Murmura Alice, joviale. Elle ne pouvait s'empêcher d'être joyeuse en voyant l'ambiance générale du petit hameau. Ce moment paisible, cette atmosphère, tous ces gens. C'était si agréable après avoir vécu l'enfer. Cependant, elle ne put s'empêcher de jeter un léger regard à dix tombes disposées à quelques mètres d'eux. Chacune se voyait gravée d'une inscription différente.
{ Jeffe }
{ Davis }
{ Clovis Yark }
{ Léo Gersinde }
{ Shin }
{ Térésa }
{ Ray }
{ Emilie }
{ Royden }
{ Lina }
" C'est grâce à tout le monde. Si on n'avait eu aucun professionnel, on n'aurait rien pu faire. "

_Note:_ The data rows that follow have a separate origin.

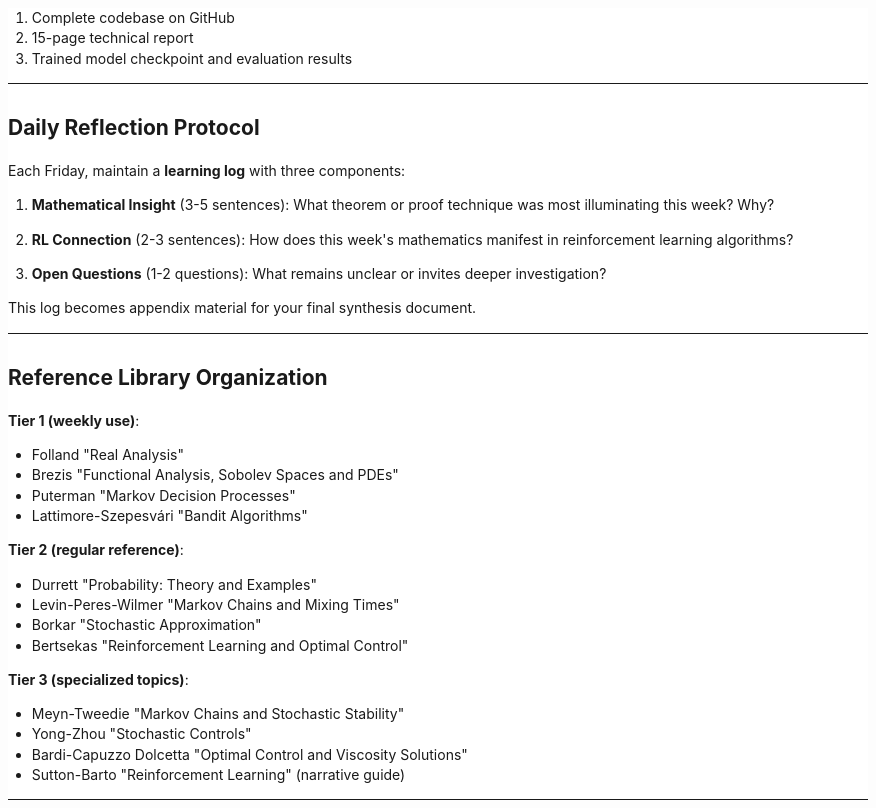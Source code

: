 1. Complete codebase on GitHub
2. 15-page technical report
3. Trained model checkpoint and evaluation results

---

## Daily Reflection Protocol

Each Friday, maintain a **learning log** with three components:

1. **Mathematical Insight** (3-5 sentences): What theorem or proof technique was most illuminating this week? Why?
    
2. **RL Connection** (2-3 sentences): How does this week's mathematics manifest in reinforcement learning algorithms?
    
3. **Open Questions** (1-2 questions): What remains unclear or invites deeper investigation?
    

This log becomes appendix material for your final synthesis document.

---

## Reference Library Organization

**Tier 1 (weekly use)**:

- Folland "Real Analysis"
- Brezis "Functional Analysis, Sobolev Spaces and PDEs"
- Puterman "Markov Decision Processes"
- Lattimore-Szepesvári "Bandit Algorithms"

**Tier 2 (regular reference)**:

- Durrett "Probability: Theory and Examples"
- Levin-Peres-Wilmer "Markov Chains and Mixing Times"
- Borkar "Stochastic Approximation"
- Bertsekas "Reinforcement Learning and Optimal Control"

**Tier 3 (specialized topics)**:

- Meyn-Tweedie "Markov Chains and Stochastic Stability"
- Yong-Zhou "Stochastic Controls"
- Bardi-Capuzzo Dolcetta "Optimal Control and Viscosity Solutions"
- Sutton-Barto "Reinforcement Learning" (narrative guide)

---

Répondit Reiner, jouant avec la hache grossièrement réalisée dans ses mains tout en observant également les quelques tombes. Son expression était effondrée, la peine teintant son visage était à peine dissimuler par un sourire. La simple vu de ces tombes lui était affreusement douloureux, au point où il ne faisait pas attention à la hache faite de quelques morceaux de ferraille soudés ensemble dans ses mains. Elle était plus que rustique et primitive, mais c'était amplement suffisant pour un début. De plus, les outils que maniaient ceux qui s'afféraient au travail avaient depuis bien longtemps été troqués pour des ustensiles de meilleure qualité, en acier, réalisés grâce à ce genre d'outils de récupération.
Un homme sortit de la forge travaillant du minerai non loin d'eux. Le bâtiment dont le style faisait écho aux diverses installations ayant été construites autour des maisons. La chaleur qui s'échappait des fours en perpétuelle activité réchauffait les alentours en proie à la saison hivernale, contribuant à donner au hameau son apparence animée.

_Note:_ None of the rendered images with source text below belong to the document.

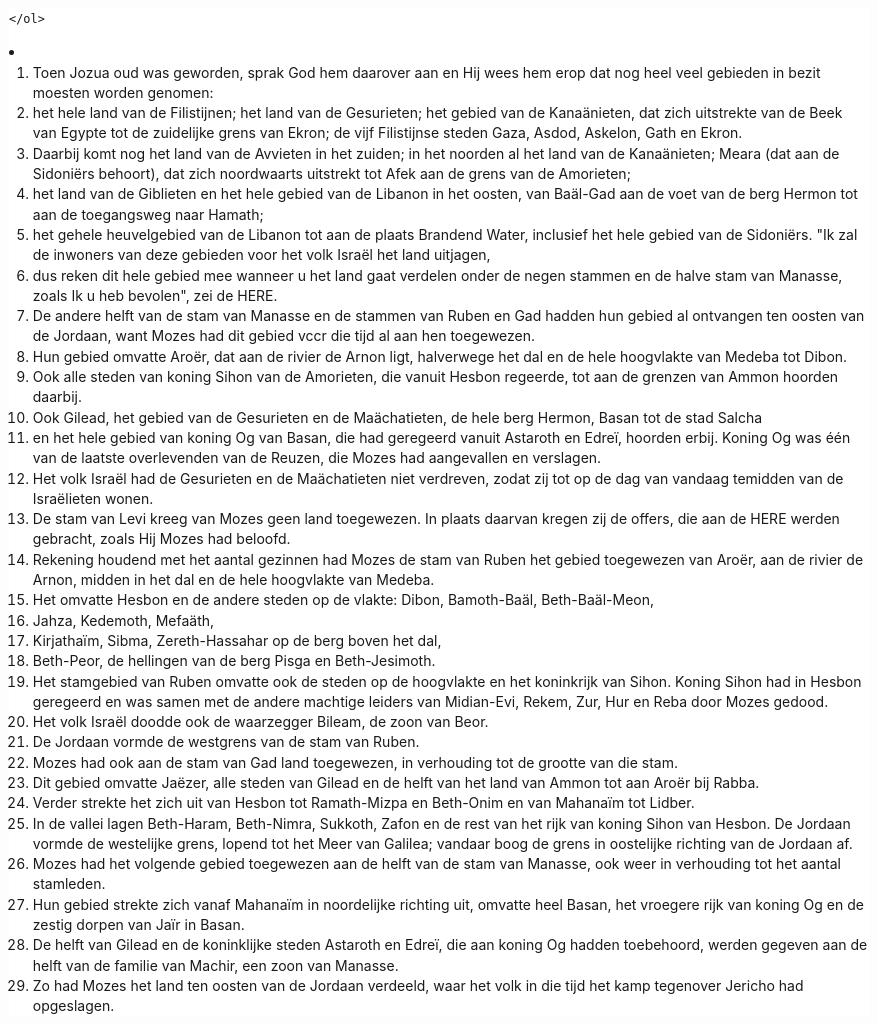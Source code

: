     </ol>
  </li>
  <li>
    <ol>
      <li>Toen Jozua oud was geworden, sprak God hem daarover aan en Hij wees hem erop dat nog heel veel gebieden in bezit moesten worden genomen:</li>
      <li>het hele land van de Filistijnen; het land van de Gesurieten; het gebied van de Kanaänieten, dat zich uitstrekte van de Beek van Egypte tot de zuidelijke grens van Ekron; de vijf Filistijnse steden Gaza, Asdod, Askelon, Gath en Ekron.</li>
      <li>Daarbij komt nog het land van de Avvieten in het zuiden; in het noorden al het land van de Kanaänieten; Meara (dat aan de Sidoniërs behoort), dat zich noordwaarts uitstrekt tot Afek aan de grens van de Amorieten;</li>
      <li>het land van de Giblieten en het hele gebied van de Libanon in het oosten, van Baäl-Gad aan de voet van de berg Hermon tot aan de toegangsweg naar Hamath;</li>
      <li>het gehele heuvelgebied van de Libanon tot aan de plaats Brandend Water, inclusief het hele gebied van de Sidoniërs. "Ik zal de inwoners van deze gebieden voor het volk Israël het land uitjagen,</li>
      <li>dus reken dit hele gebied mee wanneer u het land gaat verdelen onder de negen stammen en de halve stam van Manasse, zoals Ik u heb bevolen", zei de HERE.</li>
      <li>De andere helft van de stam van Manasse en de stammen van Ruben en Gad hadden hun gebied al ontvangen ten oosten van de Jordaan, want Mozes had dit gebied vccr die tijd al aan hen toegewezen.</li>
      <li>Hun gebied omvatte Aroër, dat aan de rivier de Arnon ligt, halverwege het dal en de hele hoogvlakte van Medeba tot Dibon.</li>
      <li>Ook alle steden van koning Sihon van de Amorieten, die vanuit Hesbon regeerde, tot aan de grenzen van Ammon hoorden daarbij.</li>
      <li>Ook Gilead, het gebied van de Gesurieten en de Maächatieten, de hele berg Hermon, Basan tot de stad Salcha</li>
      <li>en het hele gebied van koning Og van Basan, die had geregeerd vanuit Astaroth en Edreï, hoorden erbij. Koning Og was één van de laatste overlevenden van de Reuzen, die Mozes had aangevallen en verslagen.</li>
      <li>Het volk Israël had de Gesurieten en de Maächatieten niet verdreven, zodat zij tot op de dag van vandaag temidden van de Israëlieten wonen.</li>
      <li>De stam van Levi kreeg van Mozes geen land toegewezen. In plaats daarvan kregen zij de offers, die aan de HERE werden gebracht, zoals Hij Mozes had beloofd.</li>
      <li>Rekening houdend met het aantal gezinnen had Mozes de stam van Ruben het gebied toegewezen van Aroër, aan de rivier de Arnon, midden in het dal en de hele hoogvlakte van Medeba.</li>
      <li>Het omvatte Hesbon en de andere steden op de vlakte: Dibon, Bamoth-Baäl, Beth-Baäl-Meon,</li>
      <li>Jahza, Kedemoth, Mefaäth,</li>
      <li>Kirjathaïm, Sibma, Zereth-Hassahar op de berg boven het dal,</li>
      <li>Beth-Peor, de hellingen van de berg Pisga en Beth-Jesimoth.</li>
      <li>Het stamgebied van Ruben omvatte ook de steden op de hoogvlakte en het koninkrijk van Sihon. Koning Sihon had in Hesbon geregeerd en was samen met de andere machtige leiders van Midian-Evi, Rekem, Zur, Hur en Reba door Mozes gedood.</li>
      <li>Het volk Israël doodde ook de waarzegger Bileam, de zoon van Beor.</li>
      <li>De Jordaan vormde de westgrens van de stam van Ruben.</li>
      <li>Mozes had ook aan de stam van Gad land toegewezen, in verhouding tot de grootte van die stam.</li>
      <li>Dit gebied omvatte Jaëzer, alle steden van Gilead en de helft van het land van Ammon tot aan Aroër bij Rabba.</li>
      <li>Verder strekte het zich uit van Hesbon tot Ramath-Mizpa en Beth-Onim en van Mahanaïm tot Lidber.</li>
      <li>In de vallei lagen Beth-Haram, Beth-Nimra, Sukkoth, Zafon en de rest van het rijk van koning Sihon van Hesbon. De Jordaan vormde de westelijke grens, lopend tot het Meer van Galilea; vandaar boog de grens in oostelijke richting van de Jordaan af.</li>
      <li>Mozes had het volgende gebied toegewezen aan de helft van de stam van Manasse, ook weer in verhouding tot het aantal stamleden.</li>
      <li>Hun gebied strekte zich vanaf Mahanaïm in noordelijke richting uit, omvatte heel Basan, het vroegere rijk van koning Og en de zestig dorpen van Jaïr in Basan.</li>
      <li>De helft van Gilead en de koninklijke steden Astaroth en Edreï, die aan koning Og hadden toebehoord, werden gegeven aan de helft van de familie van Machir, een zoon van Manasse.</li>
      <li>Zo had Mozes het land ten oosten van de Jordaan verdeeld, waar het volk in die tijd het kamp tegenover Jericho had opgeslagen.</li>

" Reiner, cette fois-ci le hangar est vraiment presque à court d'acier, et on a fini de récupérer ce qu'on pouvait des débris. On va vraiment se retrouver coincé avec des stocks de riftine impossible à travailler. "
Déclara l'homme en s'approchant. Il n'avait pas encore lâché le marteau qu'il empoignait fermement. Son apparence ainsi que son armure décrépit avaient presque entièrement été réparées avec de l'acier, le faisant dénoter des autres dont seul quelques parties avaient été modifié de la sorte.

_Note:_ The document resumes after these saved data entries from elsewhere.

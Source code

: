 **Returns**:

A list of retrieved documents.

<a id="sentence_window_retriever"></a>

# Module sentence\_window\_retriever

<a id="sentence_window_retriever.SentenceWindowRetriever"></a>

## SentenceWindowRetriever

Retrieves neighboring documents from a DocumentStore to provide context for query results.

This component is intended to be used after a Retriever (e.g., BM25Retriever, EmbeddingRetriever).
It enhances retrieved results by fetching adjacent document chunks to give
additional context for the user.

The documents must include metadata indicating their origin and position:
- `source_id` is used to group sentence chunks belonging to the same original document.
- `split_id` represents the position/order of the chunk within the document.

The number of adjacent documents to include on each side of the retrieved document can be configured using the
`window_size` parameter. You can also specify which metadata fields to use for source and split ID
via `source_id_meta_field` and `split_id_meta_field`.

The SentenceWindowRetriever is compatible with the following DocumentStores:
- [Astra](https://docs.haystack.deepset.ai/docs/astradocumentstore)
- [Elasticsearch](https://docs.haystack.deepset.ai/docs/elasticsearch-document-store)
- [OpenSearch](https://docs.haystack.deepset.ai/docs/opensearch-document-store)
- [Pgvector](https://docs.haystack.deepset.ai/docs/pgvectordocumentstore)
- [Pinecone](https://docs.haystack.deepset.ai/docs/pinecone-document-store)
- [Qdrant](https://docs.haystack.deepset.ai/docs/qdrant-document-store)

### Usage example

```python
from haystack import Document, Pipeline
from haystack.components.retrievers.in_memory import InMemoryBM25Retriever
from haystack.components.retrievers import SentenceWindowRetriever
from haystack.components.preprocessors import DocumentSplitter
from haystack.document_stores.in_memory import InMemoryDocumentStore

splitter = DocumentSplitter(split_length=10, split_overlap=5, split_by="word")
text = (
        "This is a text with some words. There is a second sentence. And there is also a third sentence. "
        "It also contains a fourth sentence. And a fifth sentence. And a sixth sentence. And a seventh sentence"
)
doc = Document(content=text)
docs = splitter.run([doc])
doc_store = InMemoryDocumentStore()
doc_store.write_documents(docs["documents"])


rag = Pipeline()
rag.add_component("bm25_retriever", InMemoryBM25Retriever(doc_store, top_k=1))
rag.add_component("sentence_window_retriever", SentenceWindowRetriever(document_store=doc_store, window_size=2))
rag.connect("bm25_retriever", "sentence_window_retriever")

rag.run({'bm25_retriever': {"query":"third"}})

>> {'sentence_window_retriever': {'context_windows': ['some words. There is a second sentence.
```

" Merde… Ça pouvait pas durer éternellement. Et pour ceux qu'on a envoyé chercher dans la forêt ? Ils ne t'ont rien dit ? "
Fulmina Reiner, réfléchissant à quoi faire. Cependant, avant qu'il ne puisse recevoir une réponse, les sentinelles désactivées reprirent conscience. Elles formulaient la même phrase d'une voix commune et grésillante.
" Intrus détecté. Intrus détecté, interception. "
Tous ceux ayant entendu leur avertissement se dressèrent. Les androïdes empoignèrent fermement les armes dont aucun ne se séparait, y compris Reiner et Alice, dont le fusil ne quittait jamais leur dos. Seul Salvatoris n'avait gardé que son glaive, ne se sentant pas alaise avec une arme à feu. Chacun des fusils étaient vieux, semblant s'effriter au toucher tant ils avaient été utilisés en plus de leur ancienneté. Cependant, ils semblaient toujours parfaitement fonctionnels, près à rivaliser tout type de magie.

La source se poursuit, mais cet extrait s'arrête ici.